April took a breath herself and settled down. It was a clear, clear night. A beautiful spring night with the kind of low humidity that gave a piercing clarity to the air and made the lights on the Brooklyn Bridge look like sparklers. Some New Yorkers had long since finished dinner and were easing toward sleep. Others were just on their way out on the town or heading to work.

"Jason and April and Emma are fine," she said slowly. "He knew Max Bassett well, Birdie not at all. Birdie was Max's secretary before she became his wife. She didn't get along with the stepchildren. They're older than she. Seems they clung to Daddy. The son never married. His father thought he was a poof. Those two are quite the pair. They were busy looting the place when Woody and I got there and probably continued after we left. Woody checked out the son's alibi. Burton was drinking at Player's Club last night. A lot of people remember him. Nothing on the daughter. She's very thin."

"How does that pertain?" Mike asked.

"Doesn't. I just like to count the anorexics. It seems the richer they are the thinner they get. Makes me glad to be poor."

"You're not poor,
querida;
you're rich in love. And her name is Martha," Mike added.

"Birdie's?"

"Uh-huh. Martha Mandelbaum. I saw her mother on TV."

"No kidding. Martha Mandelbaum." The name was no poem, but Birdie Bassett wasn't much better. The whole family was full of Bs. It was a B case. Everywhere Bs-what was the probability of that?

"What's the mother like?" she asked.

"A mother." Mike was noncommittal about mothers. "What else?" he asked.

"Martha's late husband was a big giver at Jason's institute. When he called her last week to set up a meeting, she told him she thought her husband had been murdered."

"What did Jason have to say about that?"

"Nothing at the time. Late this afternoon he checked with Max's doctor, Paul Perry. Dr. Perry said there was nothing to his suspicion. Max was eighty-one. He had a massive stroke."

Mike stopped at a red light. The car was making a lot of noise. He tried to ignore it. "What about the apartment?"

"It's a museum. So much stuff there you wouldn't believe it. The vic had gorgeous clothes, beautiful jewelry, but she couldn't sleep at night. I'll check with her doctor tomorrow. There was Xanax, Valium, a whole pharmacy in there. She also liked enemas. There were dozens of them in the vanity under her sink. Some people do that to diet," she said softly.

Unlike Woody, Mike chose not to make any smart remarks.

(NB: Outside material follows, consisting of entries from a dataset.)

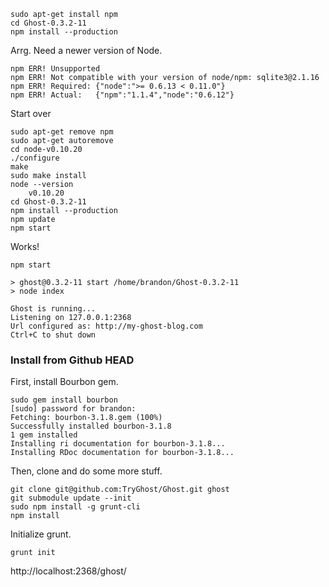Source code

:     sudo apt-get install npm
    cd Ghost-0.3.2-11 
    npm install --production


Arrg. Need a newer version of Node.

    npm ERR! Unsupported
    npm ERR! Not compatible with your version of node/npm: sqlite3@2.1.16
    npm ERR! Required: {"node":">= 0.6.13 < 0.11.0"}
    npm ERR! Actual:   {"npm":"1.1.4","node":"0.6.12"}

Start over

    sudo apt-get remove npm
    sudo apt-get autoremove
    cd node-v0.10.20
    ./configure
    make
    sudo make install
    node --version
        v0.10.20
    cd Ghost-0.3.2-11 
    npm install --production
    npm update
    npm start

Works!

    npm start               
    
    > ghost@0.3.2-11 start /home/brandon/Ghost-0.3.2-11
    > node index
    
    Ghost is running... 
    Listening on 127.0.0.1:2368 
    Url configured as: http://my-ghost-blog.com 
    Ctrl+C to shut down

### Install from Github HEAD ###

First, install Bourbon gem.

    sudo gem install bourbon
    [sudo] password for brandon: 
    Fetching: bourbon-3.1.8.gem (100%)
    Successfully installed bourbon-3.1.8
    1 gem installed
    Installing ri documentation for bourbon-3.1.8...
    Installing RDoc documentation for bourbon-3.1.8...


Then, clone and do some more stuff.

    git clone git@github.com:TryGhost/Ghost.git ghost
    git submodule update --init
    sudo npm install -g grunt-cli
    npm install

Initialize grunt.


    grunt init


http://localhost:2368/ghost/
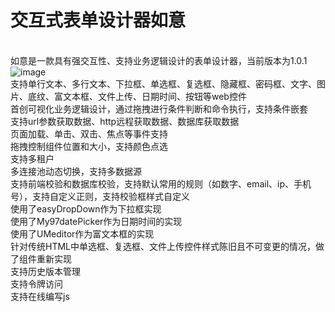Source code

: # 交互式表单设计器如意
<br>如意是一款具有强交互性、支持业务逻辑设计的表单设计器，当前版本为1.0.1
![image](https://github.com/shiyafeng/ruyi/blob/master/ruyi.jpg)
<br>支持单行文本、多行文本、下拉框、单选框、复选框、隐藏框、密码框、文字、图片、底纹、富文本框、文件上传、日期时间、按钮等web控件
<br>首创可视化业务逻辑设计，通过拖拽进行条件判断和命令执行，支持条件嵌套
<br>支持url参数获取数据、http远程获取数据、数据库获取数据
<br>页面加载、单击、双击、焦点等事件支持
<br>拖拽控制组件位置和大小，支持颜色点选
<br>支持多租户
<br>多连接池动态切换，支持多数据源
<br>支持前端校验和数据库校验，支持默认常用的规则（如数字、email、ip、手机号），支持自定义正则，支持校验框样式自定义
<br>使用了easyDropDown作为下拉框实现
<br>使用了My97datePicker作为日期时间的实现
<br>使用了UMeditor作为富文本框的实现
<br>针对传统HTML中单选框、复选框、文件上传控件样式陈旧且不可变更的情况，做了组件重新实现
<br>支持历史版本管理
<br>支持令牌访问
<br>支持在线编写js
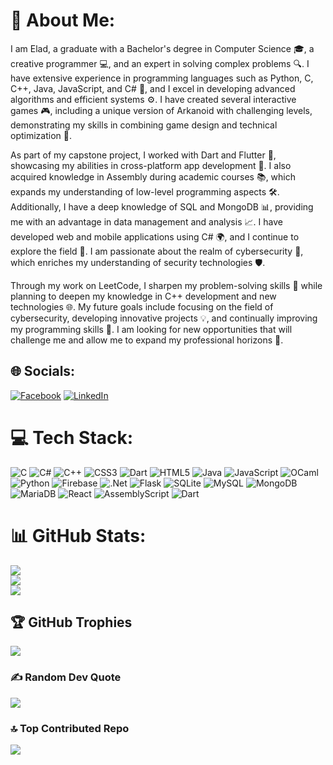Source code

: # 💫 About Me:
I am Elad, a graduate with a Bachelor's degree in Computer Science 🎓, a creative programmer 💻, and an expert in solving complex problems 🔍. I have extensive experience in programming languages such as Python, C, C++, Java, JavaScript, and C# 🌟, and I excel in developing advanced algorithms and efficient systems ⚙️. I have created several interactive games 🎮, including a unique version of Arkanoid with challenging levels, demonstrating my skills in combining game design and technical optimization 🎨.

As part of my capstone project, I worked with Dart and Flutter 🌈, showcasing my abilities in cross-platform app development 📱. I also acquired knowledge in Assembly during academic courses 📚, which expands my understanding of low-level programming aspects 🛠️. Additionally, I have a deep knowledge of SQL and MongoDB 📊, providing me with an advantage in data management and analysis 📈. I have developed web and mobile applications using C# 🌍, and I continue to explore the field 🚀. I am passionate about the realm of cybersecurity 🔐, which enriches my understanding of security technologies 🛡️.

Through my work on LeetCode, I sharpen my problem-solving skills 🧩 while planning to deepen my knowledge in C++ development and new technologies 🌐. My future goals include focusing on the field of cybersecurity, developing innovative projects 💡, and continually improving my programming skills 🔄. I am looking for new opportunities that will challenge me and allow me to expand my professional horizons 🌟.

## 🌐 Socials:
[![Facebook](https://img.shields.io/badge/Facebook-%231877F2.svg?logo=Facebook&logoColor=white)](https://facebook.com/elad7290) [![LinkedIn](https://img.shields.io/badge/LinkedIn-%230077B5.svg?logo=linkedin&logoColor=white)](https://linkedin.com/in/elad-baal-tzdaka) 

# 💻 Tech Stack:
![C](https://img.shields.io/badge/c-%2300599C.svg?style=plastic&logo=c&logoColor=white) ![C#](https://img.shields.io/badge/c%23-%23239120.svg?style=plastic&logo=csharp&logoColor=white) ![C++](https://img.shields.io/badge/c++-%2300599C.svg?style=plastic&logo=c%2B%2B&logoColor=white) ![CSS3](https://img.shields.io/badge/css3-%231572B6.svg?style=plastic&logo=css3&logoColor=white) ![Dart](https://img.shields.io/badge/dart-%230175C2.svg?style=plastic&logo=dart&logoColor=white) ![HTML5](https://img.shields.io/badge/html5-%23E34F26.svg?style=plastic&logo=html5&logoColor=white) ![Java](https://img.shields.io/badge/java-%23ED8B00.svg?style=plastic&logo=openjdk&logoColor=white) ![JavaScript](https://img.shields.io/badge/javascript-%23323330.svg?style=plastic&logo=javascript&logoColor=%23F7DF1E) ![OCaml](https://img.shields.io/badge/OCaml-%23E98407.svg?style=plastic&logo=ocaml&logoColor=white) ![Python](https://img.shields.io/badge/python-3670A0?style=plastic&logo=python&logoColor=ffdd54) ![Firebase](https://img.shields.io/badge/firebase-%23039BE5.svg?style=plastic&logo=firebase) ![.Net](https://img.shields.io/badge/.NET-5C2D91?style=plastic&logo=.net&logoColor=white) ![Flask](https://img.shields.io/badge/flask-%23000.svg?style=plastic&logo=flask&logoColor=white) ![SQLite](https://img.shields.io/badge/sqlite-%2307405e.svg?style=plastic&logo=sqlite&logoColor=white) ![MySQL](https://img.shields.io/badge/mysql-4479A1.svg?style=plastic&logo=mysql&logoColor=white) ![MongoDB](https://img.shields.io/badge/MongoDB-%234ea94b.svg?style=plastic&logo=mongodb&logoColor=white) ![MariaDB](https://img.shields.io/badge/MariaDB-003545?style=plastic&logo=mariadb&logoColor=white) ![React](https://img.shields.io/badge/react-%2320232a.svg?style=plastic&logo=react&logoColor=%2361DAFB) ![AssemblyScript](https://img.shields.io/badge/assembly%20script-%23000000.svg?style=plastic&logo=assemblyscript&logoColor=white) ![Dart](https://img.shields.io/badge/dart-%230175C2.svg?style=plastic&logo=dart&logoColor=white)
# 📊 GitHub Stats:
![](https://github-readme-stats.vercel.app/api?username=elad7290&theme=shadow_blue&hide_border=false&include_all_commits=true&count_private=false)<br/>
![](https://github-readme-streak-stats.herokuapp.com/?user=elad7290&theme=shadow_blue&hide_border=false)<br/>
![](https://github-readme-stats.vercel.app/api/top-langs/?username=elad7290&theme=shadow_blue&hide_border=false&include_all_commits=true&count_private=false&layout=compact)

## 🏆 GitHub Trophies
![](https://github-profile-trophy.vercel.app/?username=elad7290&theme=dark&no-frame=false&no-bg=false&margin-w=4)

### ✍️ Random Dev Quote
![](https://quotes-github-readme.vercel.app/api?type=vetical&theme=radical)

### 🔝 Top Contributed Repo
![](https://github-contributor-stats.vercel.app/api?username=elad7290&limit=5&theme=dark&combine_all_yearly_contributions=true)

<!-- Proudly created with GPRM ( https://gprm.itsvg.in ) -->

"I listened to her messages, but who knows if any were erased by the stepchildren before I got there. I have her calendar and address book," she finished.

"What was on her schedule?"

"I haven't had time to study it… What do you think are the odds of two offspring killing a parent the same way in the same place a week apart?" she asked.

"Oh, about two hundred and fifty million to one."

"About the same odds as winning the lottery, probably. But think about it. In the lottery, someone's number always comes up."

Mike groaned. "Oh, don't start with the numerology."

"I'm not kidding. What about the odds of Jack Devereaux's being in that square at the moment I ran in chasing Bernardino's killer?"

"Oh, that's an easy one. Jack was in the square every night. There was a hundred-to-one chance that he would be there."

"His father died three weeks ago."

"So?"

"Mike, we have a killer who's murdered two heirs on the thirty-day anniversary of the wealth holder's death. Is that a coincidence, or what?"

"Oh, give me a break." Mike came off the Brooklyn Bridge and hung a left on the ramp for the BQE.

"You picked it up, though, didn't you?"

"Yeah. I did, and Harry got his money the day after Lorna's funeral. Numerologist, how does that add up?"

Mike put some speed on the Camaro, and the tires squealed as he understeered around a turn. He didn't say anything the rest of the way home.